Samedi 21, c’est journée trois étapes. Matinée sereine avec le plein de provisions (quelques bières et du saucisson, parfait pour le Maghreb, hum), mi-journée chargée avec un briefing crucial sur le déroulement du raid au Maroc et l’embarquement à bord du ferry à 14 h 30, pour enfin arriver à Tanger vers 20 heures. Kevin et Arthur doivent maintenant se rendre à Rabat, ville du bivouac à 2 heures et demie de route. Il en aura fallu quatre, dûes au moteur V8 défaillant de la 4L et au petit désagrément sur le trajet : « notre courroie de pompe à eau s’est cassée. Rien de bien grave, on l’a tranquillement changée en 20 minutes. » Banzaï, vous dites ?

Trajet du Jour 3. De leur départ à Nantes, Arthur et Kevin ont parcouru plus de 2000km. Crédit : Valentin Pasquier
Trajet du Jour 3. De leur départ à Nantes, Arthur et Kevin ont parcouru plus de 2000km. Crédit : Valentin Pasquier

Nos deux compères, perdus dans Rabat alors qu’ils cherchaient le regroupement de trophistes, ont eu un coup de main des plus inattendus : « on s’est fait escorter par la police marocaine ! » Enfin parkés au campement, c’est l’heure de sortir le réchaud pour mitonner un dîner 4 étoiles.

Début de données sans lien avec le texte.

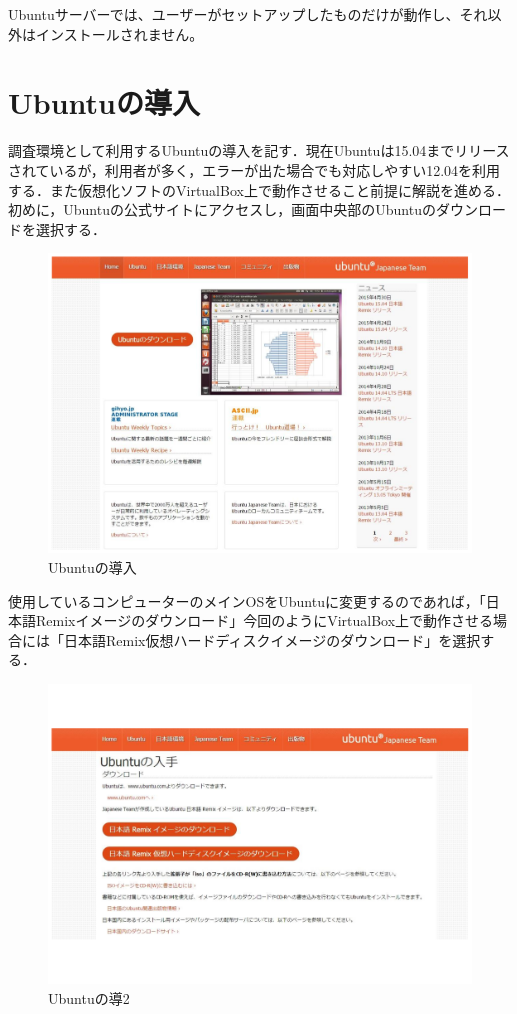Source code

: Ubuntuサーバーでは、ユーザーがセットアップしたものだけが動作し、それ以外はインストールされません。\cite{ubuntu}

\section{Ubuntuの導入}
調査環境として利用するUbuntuの導入を記す．現在Ubuntuは15.04までリリースされているが，利用者が多く，エラーが出た場合でも対応しやすい12.04を利用する．また仮想化ソフトのVirtualBox上で動作させること前提に解説を進める．初めに，Ubuntuの公式サイトにアクセスし，画面中央部のUbuntuのダウンロードを選択する．

\begin{figure}[H]
\centering
\includegraphics[width=13cm]{figure8.pdf}
\caption{Ubuntuの導入}\label{sannp}
\end{figure}

使用しているコンピューターのメインOSをUbuntuに変更するのであれば，「日本語Remixイメージのダウンロード」今回のようにVirtualBox上で動作させる場合には「日本語Remix仮想ハードディスクイメージのダウンロード」を選択する．

\begin{figure}[H]
\centering
\includegraphics[width=13cm]{figure9.pdf}
\caption{Ubuntuの導2}\label{sannp}
\end{figure}


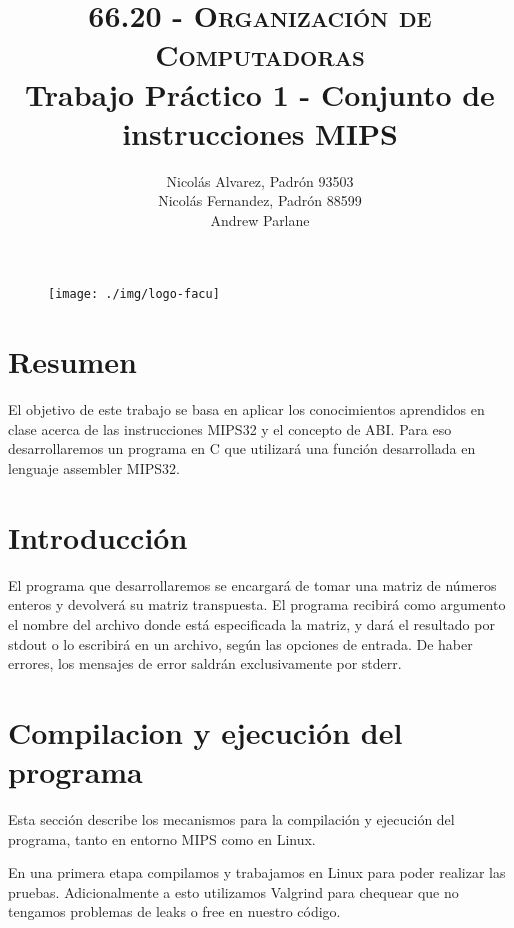 \documentclass[a4paper]{article}
\begin{document}
\begin{figure}
\centering
\texttt{[image: ./img/logo-facu]}
\end{figure}

\title{\large\textsc{66.20 - Organización de Computadoras}\\
\large Trabajo Práctico 1 - Conjunto de instrucciones MIPS}

\author{
Nicolás Alvarez, Padrón 93503\\
Nicolás Fernandez, Padrón 88599\\
Andrew Parlane \hspace{2cm} \\
}

\maketitle

\newpage

\tableofcontents

\newpage

\section{Resumen}
El objetivo de este trabajo se basa en aplicar los conocimientos aprendidos en clase acerca de las instrucciones MIPS32 y el concepto de ABI.  Para eso desarrollaremos un programa en C que utilizará una función desarrollada en lenguaje assembler MIPS32.

\section{Introducción}
El programa que desarrollaremos se encargará de tomar una matriz de números enteros y devolverá su matriz transpuesta. El programa recibirá como argumento el nombre del archivo donde está especificada la matriz, y dará el resultado por stdout o lo escribirá en un archivo, según las opciones de entrada. De haber errores, los mensajes de error saldrán exclusivamente por stderr.

\section{Compilacion y ejecución del programa}
Esta sección describe  los mecanismos para la compilación y ejecución del programa, tanto en entorno MIPS como en Linux.

En una primera etapa compilamos y trabajamos en Linux para poder realizar las pruebas. Adicionalmente a esto utilizamos Valgrind para chequear que no tengamos problemas de leaks o free en nuestro código.\newline
\end{document}
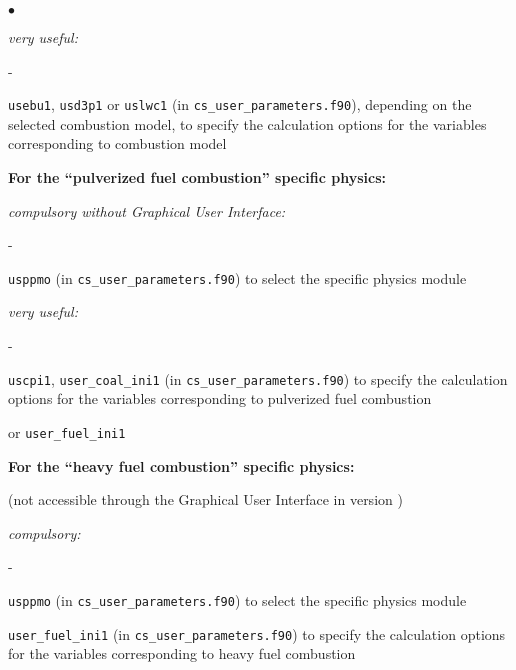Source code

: {{{\begin{list}{$\bullet$}{}
\begin{list}{}{}
\begin{list}{}{}
        \item {\em very useful:}
        \begin{list}{-}{}
            \item  \texttt{usebu1}, \texttt{usd3p1} or \texttt{uslwc1}
                   (in \texttt{cs\_user\_parameters.f90}),
                   depending on the selected combustion model,
                   to specify the calculation options
                   for the variables
                   corresponding to combustion model
        \end{list}
    \end{list}

  \item{\bf For the ``pulverized fuel combustion'' specific physics:}

    \begin{list}{}{}
        \item {\em compulsory without Graphical User Interface:}
        \begin{list}{-}{}
            \item \texttt{usppmo} (in \texttt{cs\_user\_parameters.f90})
               to select the specific physics module
        \end{list}

        \item {\em very useful:}
        \begin{list}{-}{}
            \item  \texttt{uscpi1}, \texttt{user\_coal\_ini1}
               (in \texttt{cs\_user\_parameters.f90})
               to specify the calculation options
                   for the variables
                   corresponding to pulverized fuel combustion
        \end{list}
    \end{list}

or \texttt{user\_fuel\_ini1}
  \item{\bf For the ``heavy fuel combustion'' specific physics:}

 (not accessible through the Graphical User Interface in version \verscs)
    \begin{list}{}{}
        \item {\em compulsory:}
        \begin{list}{-}{}
            \item \texttt{usppmo} (in \texttt{cs\_user\_parameters.f90})
               to select the specific physics module
            \item \texttt{user\_fuel\_ini1}
               (in \texttt{cs\_user\_parameters.f90})
               to specify the calculation options
                   for the variables
                   corresponding to heavy fuel combustion
        \end{list}
    \end{list}



\end{list}
\end{list}}}}
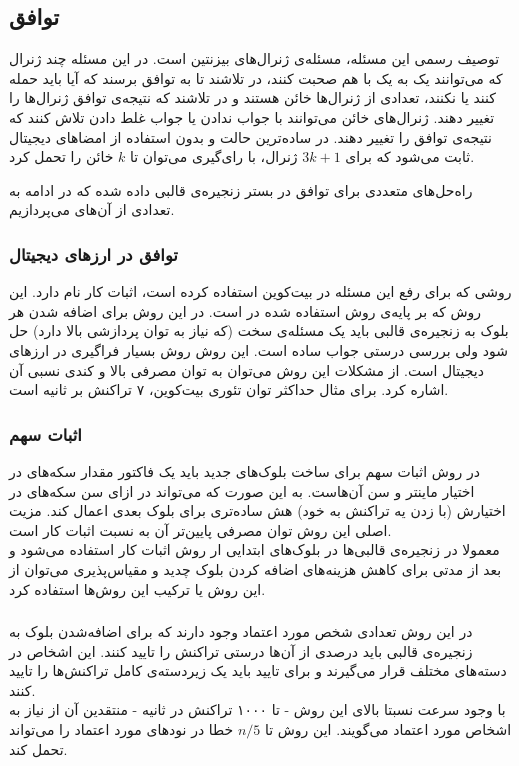 \subsection{توافق}
توصیف رسمی این مسئله، مسئله‌ی ژنرال‌های بیزنتین 
\cite{byzantine}
است. در این مسئله چند ژنرال که می‌توانند یک به یک با هم صحبت کنند، در تلاشند تا به توافق برسند که آیا باید حمله کنند یا نکنند، تعدادی از ژنرال‌ها خائن هستند و در تلاشند که نتیجه‌ی توافق ژنرال‌ها را تغییر دهند. ژنرال‌های خائن می‌توانند با جواب ندادن یا جواب غلط دادن تلاش کنند که نتیجه‌ی توافق را تغییر دهند. در ساده‌ترین حالت و بدون استفاده از امضا‌های دیجیتال ثابت می‌شود که برای $ 3k + 1 $ ژنرال، با رای‌گیری می‌توان تا $ k $ خائن را تحمل کرد. 
\par
راه‌حل‌های متعددی برای توافق 
در بستر زنجیره‌ی قالبی داده شده که در ادامه به تعدادی از آن‌های می‌پردازیم.
\subsubsection{توافق در ارزهای دیجیتال}
روشی که 
\cite{bitcoin}
برای رفع این مسئله در بیت‌کوین استفاده کرده است، اثبات کار 
نام دارد. این روش که بر پایه‌ی روش استفاده شده در 
\cite{hashcash}
است. در این روش برای اضافه شدن هر بلوک به زنجیره‌ی قالبی باید یک مسئله‌ی سخت (که نیاز به توان پردازشی بالا دارد) حل شود ولی بررسی درستی جواب ساده است. این روش روش بسیار فراگیری در ارز‌های دیجیتال است. از مشکلات این روش می‌توان به توان مصرفی بالا و کندی نسبی آن اشاره کرد. برای مثال حداکثر توان تئوری بیت‌کوین، ۷ تراکنش بر ثانیه است. 
\subsubsection{اثبات سهم}
در روش اثبات سهم
\cite{PoS}
برای ساخت بلوک‌های جدید باید یک فاکتور مقدار سکه‌های در اختیار ماینتر و سن آن‌هاست. به این صورت که می‌تواند در ازای سن‌ سکه‌های در اختیارش (با زدن یه تراکنش به خود) هش ساده‌تری برای بلوک بعدی اعمال کند. مزیت اصلی این روش توان مصرفی پایین‌تر آن به نسبت اثبات کار است. 
\\
معمولا در زنجیره‌ی قالبی‌ها در بلوک‌های ابتدایی ار روش اثبات کار استفاده می‌شود و بعد از مدتی برای کاهش هزینه‌های اضافه کردن بلوک چدید و مقیاس‌پذیری می‌توان از این روش یا ترکیب این روش‌ها استفاده کرد.

\subsubsection{}
در این روش
\cite{ripple} \cite{ripple2}
 تعدادی شخص مورد اعتماد وجود دارند که برای اضافه‌شدن بلوک به زنجیره‌ی قالبی باید درصدی از آن‌ها درستی تراکنش را تایید کنند. این اشخاص در دسته‌های مختلف قرار می‌گیرند و برای تایید باید یک زیردسته‌ی کامل تراکنش‌ها را تایید کنند.
 \\
 با وجود سرعت نسبتا بالای این روش - تا ۱۰۰۰ تراکنش در ثانیه - منتقدین آن از نیاز به اشخاص مورد اعتماد می‌گویند. این روش تا $ n /5 $ خطا در نود‌های مورد اعتماد را می‌تواند تحمل کند.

Une journée calme, normalement, les attend demain : environ 300km sont à tracer pour rejoindre Boulajoul, prochaine étape au Sud-Est.

Jour 4 : Le 4Luge Trophy bat son plein

Dimanche 22, réveil animé à 6 heures par le doux accent des policiers marocains encadrant le bivouac. L’équipage n°16 prend rapidement la route de l’Atlas, « on mange des bornes sans problème ! » Pause-déjeuner au milieu de nulle part, accompagnés de six autres participants, d’un berbère et de ses moutons… « Magique. »

Crédit : 4L Trophy
La route de l’Atlas enneigée. Crédit : 4L Trophy

Le périple continue sur les cols marocains enneigés, mais les bretons ne sont décidément pas faits pour les flocons : « on a fait de la luge ! Mais on a manqué d’écraser des singes… » Ils arrivent finalement à Boulajoul entre 15 et 16 heures, par un après-midi froid et humide, mélangeant boue et fatigue. Arthur et Kevin se couchent tôt cette fois-ci, 21 heures 30, pour récupérer des longues journées et des courtes nuits qu’ils ont affrontées jusque-là. « Demain, cap à Merzouga pour la remise des dons ! »

Trajet du Jour 4. Crédit : Valentin Pasquier
Trajet du Jour 4. Crédit : Valentin Pasquier

Jour 5 : Point d’orgue du 4L Trophy : la remise des dons

Après une nuit glaciale, c’est l’heure de décoller pour Merzouga. Au programme de ce lundi 23, remettre les fournitures apportées à l’association des « Enfants du désert ». Ému, Arthur revient sur l’aventure 4L Trophy : « Le lever de soleil au milieu du désert était incroyable. À l’heure où j’écris ce message j’ai les larmes aux yeux. C’est vraiment l’aboutissement d’un travail énorme, on vit un truc de malade, il faut vraiment se lancer dans le Trophy pour savoir ce que c’est. » Après une « magnifique route de 60km » seuls au milieu de nulle part, l’équipage n°16 arrive à 13 heures pour assister à une remise de dons joyeuse et dansante, en compagnie d’enfants marocains. Un grand feu avec cinq autres équipages vient clôturer cette « bonne journée ».

On s'éclate au 4L Trophy ! Crédit : 4L Trophy
Arthur, tête de file de la chenille. On s’éclate au 4L Trophy ! Crédit : 4L Trophy

Jour 6 : Premier tour de piste dans les bacs à sable

La nuit du lundi 23 au mardi 24 aura été revigorante : « on dort enfin ! » La route, constituée exclusivement de pistes, va être ardue. Parmi les trois premiers équipages à batailler face aux « 93km de pièges sableux, bosses et autres oueds », les étudiants finissent par se perdre dans une mer de sable. Un mal pour un bien : « on prend notre pied au volant ! ». Les habitants des environs proposent leur aide – moyennant rémunération – qu’ils refuseront aimablement. Ils en sortiront après 3 heures de labeur, accompagnés de deux autres 4L. Retour au bivouac à 17h, pour apéro et bon repas concocté par les chefs marocains. La première boucle de piste est faite, à demain pour la deuxième !

Arthur et Kevin, pied au planché de Lola.
Arthur et Kevin, pied au plancher de Lola. Crédit : 4L Trophy

Jour 7 : Le calme avant la tempête… De sable ?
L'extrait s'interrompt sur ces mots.